Rule 1: The right to choose
Imagine that you and the other players are standing in a circle. Your task is simple: you clap in turns, clockwise. It'll become boring in a minute. Then, let the participants make a choice — "pass" the clap to the right or to the left. This is the first rule: in a good game, the participants have to a right to choose.
Rule 2: Communication
Now, let’s make it so that one can pass claps not only to the right or left, but to any person. This makes the game more difficult: now the participants have to concentrate, as no one knows who the clap can come from. This is the second rule: communication is important.
Rule 3: Competition
Yet, just communication is not enough. There also must be competition: those who don't react to the clap in time, leave the circle. Or the participants can be divided in teams that work against each other. Competition, the will to win and "stay alive" is yet another important component.
Rule 4: Appropriate difficulty
It is also important that the game is not too easy and not too hard: the rules must be comprehensible, but not primitive. Clapping games are good for small children, but adults will be soon bored with them.
Rule 5: Strategy
A game should give the opportunity to devise a winning strategy. In most cases, one learns it after some time, at the game's pinnacle point — first, players have to understand the rules, and only then they can think up ways to hone their skill. This is also important, as it reflects real life where we always look for opportunities to improvement.
What cannot be called a game
Solving cases, brainstorming, teamwork — all of these are great, but they are no games. Some event's organizers may believe they are, but they just don't understand a game's basic principles. Also, one can't call a discussion, where the moderator asks the participants questions or to solve a case, a game, as well.
So, what is the benefit of games?
What do participants get? Some new skill? New knowledge? Every particular goal calls for a specific game. This is what educators or business coaches have to understand.
"Games are great in teaching participants certain algorithms, explaining concepts or making them share their ideas. Yet, they won't help one remember a poem or learn some great amount of data — those are completely different tasks", notes Maksim Ivanov.

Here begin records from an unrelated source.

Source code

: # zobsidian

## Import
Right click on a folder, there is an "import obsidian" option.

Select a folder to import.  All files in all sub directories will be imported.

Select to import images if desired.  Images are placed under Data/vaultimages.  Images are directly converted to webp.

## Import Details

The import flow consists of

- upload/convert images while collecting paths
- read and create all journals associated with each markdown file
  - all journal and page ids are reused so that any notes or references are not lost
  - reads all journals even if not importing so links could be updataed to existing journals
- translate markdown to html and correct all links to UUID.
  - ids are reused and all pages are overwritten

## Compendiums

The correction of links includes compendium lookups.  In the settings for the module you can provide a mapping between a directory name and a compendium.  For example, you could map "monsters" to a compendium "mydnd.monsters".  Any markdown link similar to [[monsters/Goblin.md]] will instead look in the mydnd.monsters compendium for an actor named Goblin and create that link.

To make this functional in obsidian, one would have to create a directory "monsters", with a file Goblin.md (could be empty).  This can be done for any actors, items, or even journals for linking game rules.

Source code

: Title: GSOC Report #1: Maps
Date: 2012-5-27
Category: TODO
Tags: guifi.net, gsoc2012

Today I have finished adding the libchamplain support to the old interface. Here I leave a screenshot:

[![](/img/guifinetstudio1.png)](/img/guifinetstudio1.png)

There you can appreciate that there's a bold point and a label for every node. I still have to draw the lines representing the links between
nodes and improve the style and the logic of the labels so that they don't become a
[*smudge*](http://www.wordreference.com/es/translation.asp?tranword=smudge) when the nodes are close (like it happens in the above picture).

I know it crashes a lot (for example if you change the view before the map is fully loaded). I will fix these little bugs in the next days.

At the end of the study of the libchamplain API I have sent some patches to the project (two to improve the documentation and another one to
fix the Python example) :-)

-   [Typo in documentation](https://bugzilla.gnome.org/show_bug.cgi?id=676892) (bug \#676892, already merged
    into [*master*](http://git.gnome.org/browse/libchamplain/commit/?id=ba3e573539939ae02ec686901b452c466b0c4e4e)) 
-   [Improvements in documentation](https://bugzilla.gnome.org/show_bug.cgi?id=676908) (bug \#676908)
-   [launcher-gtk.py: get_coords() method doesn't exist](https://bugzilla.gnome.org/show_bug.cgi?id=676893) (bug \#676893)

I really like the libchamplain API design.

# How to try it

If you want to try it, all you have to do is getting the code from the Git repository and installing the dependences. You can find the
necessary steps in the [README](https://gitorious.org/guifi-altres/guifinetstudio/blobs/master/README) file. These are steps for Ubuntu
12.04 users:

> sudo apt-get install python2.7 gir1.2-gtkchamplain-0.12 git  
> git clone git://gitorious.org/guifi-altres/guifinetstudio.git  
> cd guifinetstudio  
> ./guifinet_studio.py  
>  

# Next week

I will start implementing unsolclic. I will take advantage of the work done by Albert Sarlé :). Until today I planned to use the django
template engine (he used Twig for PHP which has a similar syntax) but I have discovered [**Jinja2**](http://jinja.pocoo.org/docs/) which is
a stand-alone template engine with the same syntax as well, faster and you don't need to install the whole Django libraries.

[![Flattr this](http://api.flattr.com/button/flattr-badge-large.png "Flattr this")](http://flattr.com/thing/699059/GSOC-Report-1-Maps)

To explain how games can be introduced in schools and universities, ITMO's Master's students launch the "Games in Education" course. Chosen educators will be able to participate in it for free; the on-site event will start on April, 12, while the online course will start earlier in March. The educators will understand the nature of games, and learn to create them. More than 40 people will participate in the on-site event, whereas any number of participants may follow the course online — all you need for it is just Internet access.